60 miles NE of Navajo National Monument; 110 miles NW of Canyon de Chelly; 200 miles NE of Flagstaff; 150 miles E of Page
In its role as sculptor, nature has, in the north central part of the Navajo Nation, created a garden of monoliths and spires unequaled anywhere on earth. Whether you've been here or not, you've almost certainly seen images of Monument Valley before. This otherworldly landscape has been an object of fascination for years, and since Hollywood director John Ford first came here in the 1930s, it has served as backdrop for countless movies, TV shows, and commercials.
Located 30 miles north of Kayenta and straddling the Arizona-Utah state line (you actually go into Utah to get to the park entrance), Monument Valley is a vast flat plain punctuated by natural sandstone cathedrals. These huge monoliths rise up from the sagebrush with sheer walls that capture the light of the rising and setting sun and transform it into fiery hues. Evocative names including the Mittens, Three Sisters, Camel Butte, Elephant Butte, the Thumb, and Totem Pole reflect the shapes the sandstone has taken under the erosive forces of nature.

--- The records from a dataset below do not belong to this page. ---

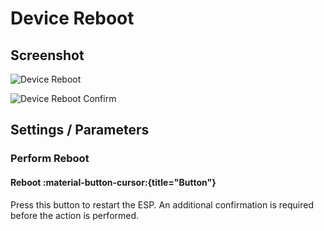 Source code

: # Device Reboot

## Screenshot

![Device Reboot](../../assets/images/screenshots/device_reboot.png)

![Device Reboot Confirm](../../assets/images/screenshots/device_reboot_confirm.png)

## Settings / Parameters

### Perform Reboot

#### Reboot :material-button-cursor:{title="Button"}

Press this button to restart the ESP. An additional confirmation is required before the action is performed.
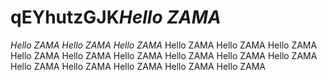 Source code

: # qEYhutzGJK*Hello ZAMA*
*Hello ZAMA*
*Hello ZAMA*
*Hello ZAMA*
Hello ZAMA
Hello ZAMA
Hello ZAMA
Hello ZAMA
Hello ZAMA
Hello ZAMA
Hello ZAMA
Hello ZAMA
Hello ZAMA
Hello ZAMA
Hello ZAMA
Hello ZAMA
Hello ZAMA
Hello ZAMA
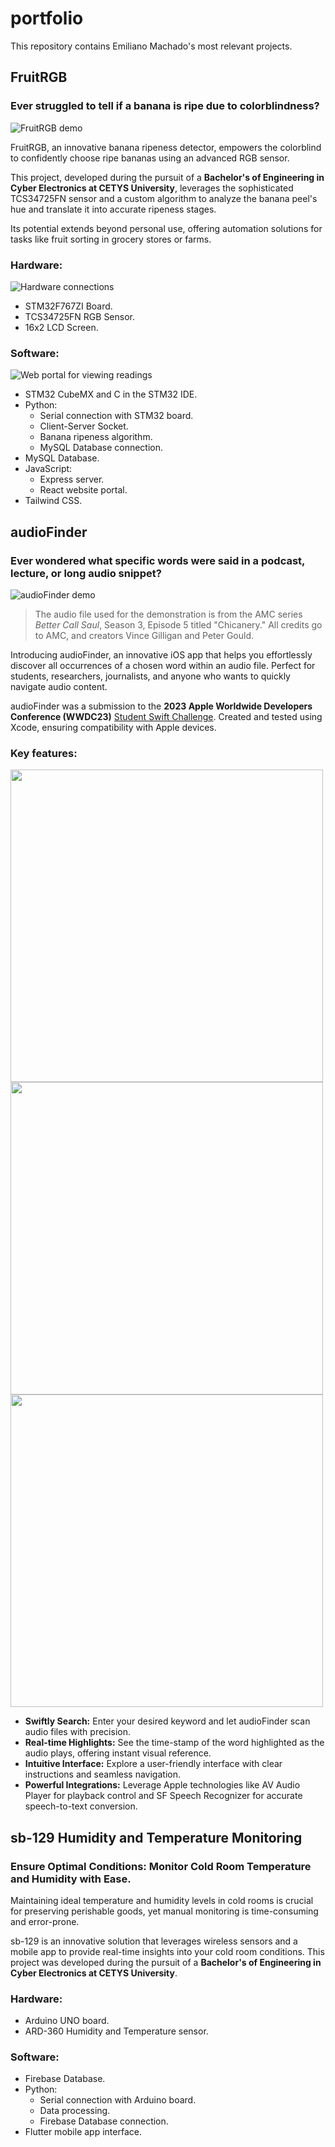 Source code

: # portfolio

This repository contains Emiliano Machado's most relevant projects.

## FruitRGB

### Ever struggled to tell if a banana is ripe due to colorblindness?

![FruitRGB demo](/fruit-rgb/Assets/demo.gif)

FruitRGB, an innovative banana ripeness detector, empowers the colorblind to confidently choose ripe bananas using an advanced RGB sensor. 

This project, developed during the pursuit of a **Bachelor's of Engineering in Cyber Electronics at CETYS University**, leverages the sophisticated TCS34725FN sensor and a custom algorithm to analyze the banana peel's hue and translate it into accurate ripeness stages. 

Its potential extends beyond personal use, offering automation solutions for tasks like fruit sorting in grocery stores or farms.

### Hardware:
![Hardware connections](/fruit-rgb/Assets/hardware.jpg)
- STM32F767ZI Board.
- TCS34725FN RGB Sensor.
- 16x2 LCD Screen.

### Software:
![Web portal for viewing readings](/fruit-rgb/Assets/web-portal.png)
- STM32 CubeMX and C in the STM32 IDE.
- Python:
    - Serial connection with STM32 board.
    - Client-Server Socket.
    - Banana ripeness algorithm.
    - MySQL Database connection.
- MySQL Database.
- JavaScript:
    - Express server.
    - React website portal.
- Tailwind CSS.


## audioFinder

### Ever wondered what specific words were said in a podcast, lecture, or long audio snippet?

![audioFinder demo](/audio-finder/assets/demo.gif)

> The audio file used for the demonstration is from the AMC series *Better Call Saul*, Season 3, Episode 5 titled "Chicanery." All credits go to AMC, and creators Vince Gilligan and Peter Gould.

Introducing audioFinder, an innovative iOS app that helps you effortlessly discover all occurrences of a chosen word within an audio file. Perfect for students, researchers, journalists, and anyone who wants to quickly navigate audio content.

audioFinder was a submission to the **2023 Apple Worldwide Developers Conference (WWDC23)** [Student Swift Challenge](https://developer.apple.com/wwdc23/swift-student-challenge/). Created and tested using Xcode, ensuring compatibility with Apple devices.

### Key features:

<div class="row">
    <img src="/audio-finder/assets/intro.png" height="500">
    <img src="/audio-finder/assets/instructions1.png" height="500">
    <img src="/audio-finder/assets/instructions2.png" height="500">
</div>

- **Swiftly Search:** Enter your desired keyword and let audioFinder scan audio files with precision.
- **Real-time Highlights:** See the time-stamp of the word highlighted as the audio plays, offering instant visual reference.
- **Intuitive Interface:** Explore a user-friendly interface with clear instructions and seamless navigation.
- **Powerful Integrations:** Leverage Apple technologies like AV Audio Player for playback control and SF Speech Recognizer for accurate speech-to-text conversion.


## sb-129 Humidity and Temperature Monitoring

### Ensure Optimal Conditions: Monitor Cold Room Temperature and Humidity with Ease.

Maintaining ideal temperature and humidity levels in cold rooms is crucial for preserving perishable goods, yet manual monitoring is time-consuming and error-prone.

sb-129 is an innovative solution that leverages wireless sensors and a mobile app to provide real-time insights into your cold room conditions. This project was developed during the pursuit of a **Bachelor's of Engineering in Cyber Electronics at CETYS University**.

### Hardware:
- Arduino UNO board.
- ARD-360 Humidity and Temperature sensor.

### Software:
- Firebase Database.
- Python:
    - Serial connection with Arduino board.
    - Data processing.
    - Firebase Database connection.
- Flutter mobile app interface.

While it may at first seem as if this strange landscape is a barren wasteland, it is actually still home to a few hardy Navajo families. The Navajo have been living in the valley for generations, herding their sheep through the sagebrush scrublands, and some families continue to reside here today. In fact, human habitation in Monument Valley dates back hundreds of years. Within the park are more than 100 Ancestral Puebloan archaeological sites, ruins, and petroglyphs dating from before 1300.